Material to process Start Marker

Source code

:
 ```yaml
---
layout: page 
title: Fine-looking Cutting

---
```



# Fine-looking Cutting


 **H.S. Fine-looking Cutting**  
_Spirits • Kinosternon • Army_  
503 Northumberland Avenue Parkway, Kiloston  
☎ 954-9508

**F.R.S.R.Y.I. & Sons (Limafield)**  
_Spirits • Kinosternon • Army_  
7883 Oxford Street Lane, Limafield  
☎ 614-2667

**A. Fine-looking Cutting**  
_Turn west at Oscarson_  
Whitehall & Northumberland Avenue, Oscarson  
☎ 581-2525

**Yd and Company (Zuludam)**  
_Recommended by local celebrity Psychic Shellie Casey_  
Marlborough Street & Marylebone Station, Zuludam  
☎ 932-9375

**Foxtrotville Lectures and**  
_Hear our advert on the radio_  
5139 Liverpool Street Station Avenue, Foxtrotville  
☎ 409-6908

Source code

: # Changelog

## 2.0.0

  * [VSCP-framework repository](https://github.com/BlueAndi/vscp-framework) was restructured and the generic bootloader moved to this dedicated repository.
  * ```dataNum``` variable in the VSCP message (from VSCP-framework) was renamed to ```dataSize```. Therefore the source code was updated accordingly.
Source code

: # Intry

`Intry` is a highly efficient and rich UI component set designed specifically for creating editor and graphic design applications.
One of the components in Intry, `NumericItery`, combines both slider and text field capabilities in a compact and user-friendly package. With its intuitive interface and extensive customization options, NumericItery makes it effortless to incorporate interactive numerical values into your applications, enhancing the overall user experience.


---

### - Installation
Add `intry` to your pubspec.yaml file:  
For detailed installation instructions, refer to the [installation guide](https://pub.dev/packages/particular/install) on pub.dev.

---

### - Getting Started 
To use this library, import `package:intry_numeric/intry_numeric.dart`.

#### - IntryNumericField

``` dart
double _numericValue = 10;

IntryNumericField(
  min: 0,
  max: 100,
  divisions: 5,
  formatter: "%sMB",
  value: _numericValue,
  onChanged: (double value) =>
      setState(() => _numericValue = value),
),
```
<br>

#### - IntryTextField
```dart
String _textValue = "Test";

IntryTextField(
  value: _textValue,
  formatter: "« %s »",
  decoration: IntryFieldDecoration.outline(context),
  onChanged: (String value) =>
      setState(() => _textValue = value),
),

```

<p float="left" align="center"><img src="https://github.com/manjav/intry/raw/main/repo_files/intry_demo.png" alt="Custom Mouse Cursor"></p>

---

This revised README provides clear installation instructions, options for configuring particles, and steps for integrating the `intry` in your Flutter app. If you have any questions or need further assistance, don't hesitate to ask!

Material to process End Marker

— Problem to solve —
The response must consist solely of the lines from the first line of the entries through the line containing "and Company (Zuludam)**", repeated exactly.

— Exercise output —
Source code

:
 ```yaml
---
layout: page 
title: Fine-looking Cutting

---
```



# Fine-looking Cutting


 **H.S. Fine-looking Cutting**  
_Spirits • Kinosternon • Army_  
503 Northumberland Avenue Parkway, Kiloston  
☎ 954-9508

**F.R.S.R.Y.I. & Sons (Limafield)**  
_Spirits • Kinosternon • Army_  
7883 Oxford Street Lane, Limafield  
☎ 614-2667

**A. Fine-looking Cutting**  
_Turn west at Oscarson_  
Whitehall & Northumberland Avenue, Oscarson  
☎ 581-2525

**Yd and Company (Zuludam)**  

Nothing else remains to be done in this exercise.